**REQUIREMENT:** Set down exactly the lines below, starting at the one that contains "## Consideraciones de rendimiento" and ending at the one that contains "## Recursos", with both of those lines included and nothing else.
(DATASET RECORDS)
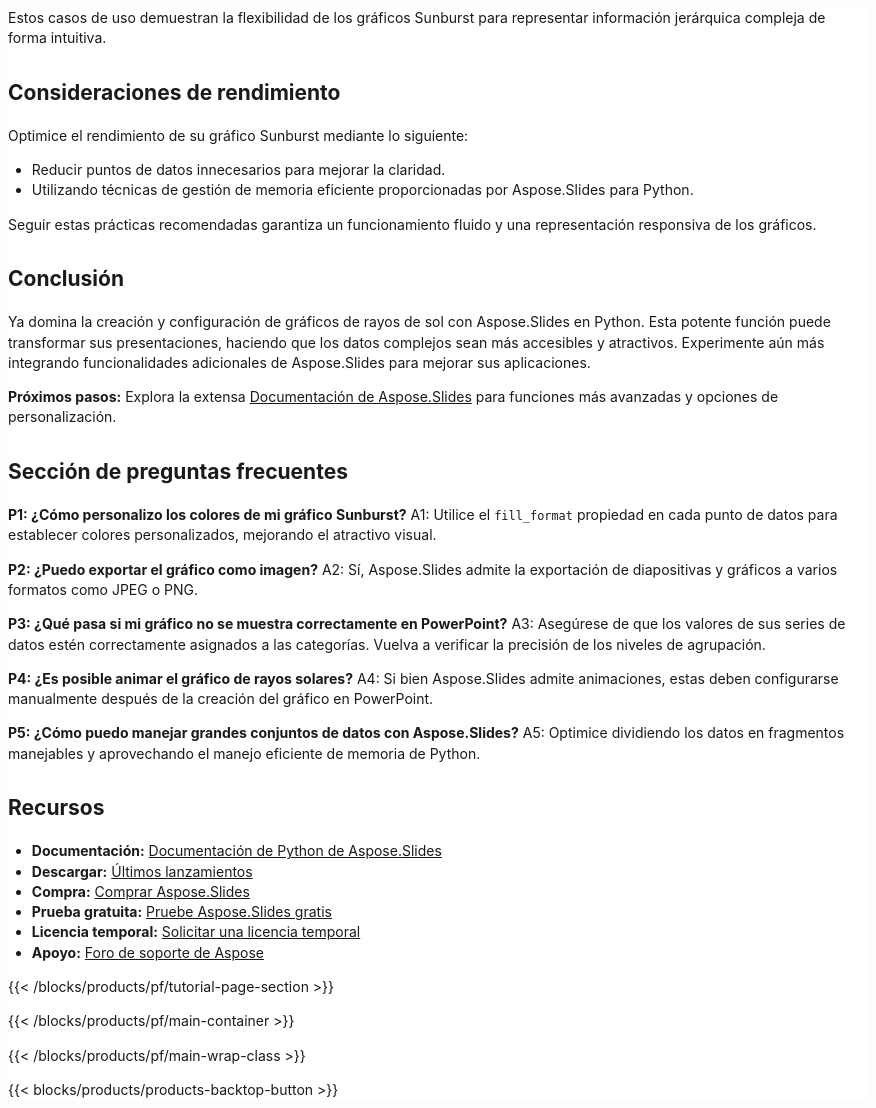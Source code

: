 Estos casos de uso demuestran la flexibilidad de los gráficos Sunburst para representar información jerárquica compleja de forma intuitiva.

## Consideraciones de rendimiento
Optimice el rendimiento de su gráfico Sunburst mediante lo siguiente:
- Reducir puntos de datos innecesarios para mejorar la claridad.
- Utilizando técnicas de gestión de memoria eficiente proporcionadas por Aspose.Slides para Python.

Seguir estas prácticas recomendadas garantiza un funcionamiento fluido y una representación responsiva de los gráficos.

## Conclusión
Ya domina la creación y configuración de gráficos de rayos de sol con Aspose.Slides en Python. Esta potente función puede transformar sus presentaciones, haciendo que los datos complejos sean más accesibles y atractivos. Experimente aún más integrando funcionalidades adicionales de Aspose.Slides para mejorar sus aplicaciones.

**Próximos pasos:** Explora la extensa [Documentación de Aspose.Slides](https://reference.aspose.com/slides/python-net/) para funciones más avanzadas y opciones de personalización.

## Sección de preguntas frecuentes
**P1: ¿Cómo personalizo los colores de mi gráfico Sunburst?**
A1: Utilice el `fill_format` propiedad en cada punto de datos para establecer colores personalizados, mejorando el atractivo visual.

**P2: ¿Puedo exportar el gráfico como imagen?**
A2: Sí, Aspose.Slides admite la exportación de diapositivas y gráficos a varios formatos como JPEG o PNG.

**P3: ¿Qué pasa si mi gráfico no se muestra correctamente en PowerPoint?**
A3: Asegúrese de que los valores de sus series de datos estén correctamente asignados a las categorías. Vuelva a verificar la precisión de los niveles de agrupación.

**P4: ¿Es posible animar el gráfico de rayos solares?**
A4: Si bien Aspose.Slides admite animaciones, estas deben configurarse manualmente después de la creación del gráfico en PowerPoint.

**P5: ¿Cómo puedo manejar grandes conjuntos de datos con Aspose.Slides?**
A5: Optimice dividiendo los datos en fragmentos manejables y aprovechando el manejo eficiente de memoria de Python.

## Recursos
- **Documentación:** [Documentación de Python de Aspose.Slides](https://reference.aspose.com/slides/python-net/)
- **Descargar:** [Últimos lanzamientos](https://releases.aspose.com/slides/python-net/)
- **Compra:** [Comprar Aspose.Slides](https://purchase.aspose.com/buy)
- **Prueba gratuita:** [Pruebe Aspose.Slides gratis](https://releases.aspose.com/slides/python-net/)
- **Licencia temporal:** [Solicitar una licencia temporal](https://purchase.aspose.com/temporary-license/)
- **Apoyo:** [Foro de soporte de Aspose](https://forum.aspose.com/c/slides/11)

{{< /blocks/products/pf/tutorial-page-section >}}

{{< /blocks/products/pf/main-container >}}

{{< /blocks/products/pf/main-wrap-class >}}

{{< blocks/products/products-backtop-button >}}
(End DATASET RECORDS)
**RESPONSE TO THE TASK:**
## Consideraciones de rendimiento
Optimice el rendimiento de su gráfico Sunburst mediante lo siguiente:
- Reducir puntos de datos innecesarios para mejorar la claridad.
- Utilizando técnicas de gestión de memoria eficiente proporcionadas por Aspose.Slides para Python.

Seguir estas prácticas recomendadas garantiza un funcionamiento fluido y una representación responsiva de los gráficos.

## Conclusión
Ya domina la creación y configuración de gráficos de rayos de sol con Aspose.Slides en Python. Esta potente función puede transformar sus presentaciones, haciendo que los datos complejos sean más accesibles y atractivos. Experimente aún más integrando funcionalidades adicionales de Aspose.Slides para mejorar sus aplicaciones.

**Próximos pasos:** Explora la extensa [Documentación de Aspose.Slides](https://reference.aspose.com/slides/python-net/) para funciones más avanzadas y opciones de personalización.

## Sección de preguntas frecuentes
**P1: ¿Cómo personalizo los colores de mi gráfico Sunburst?**
A1: Utilice el `fill_format` propiedad en cada punto de datos para establecer colores personalizados, mejorando el atractivo visual.

**P2: ¿Puedo exportar el gráfico como imagen?**
A2: Sí, Aspose.Slides admite la exportación de diapositivas y gráficos a varios formatos como JPEG o PNG.

**P3: ¿Qué pasa si mi gráfico no se muestra correctamente en PowerPoint?**
A3: Asegúrese de que los valores de sus series de datos estén correctamente asignados a las categorías. Vuelva a verificar la precisión de los niveles de agrupación.

**P4: ¿Es posible animar el gráfico de rayos solares?**
A4: Si bien Aspose.Slides admite animaciones, estas deben configurarse manualmente después de la creación del gráfico en PowerPoint.

**P5: ¿Cómo puedo manejar grandes conjuntos de datos con Aspose.Slides?**
A5: Optimice dividiendo los datos en fragmentos manejables y aprovechando el manejo eficiente de memoria de Python.

## Recursos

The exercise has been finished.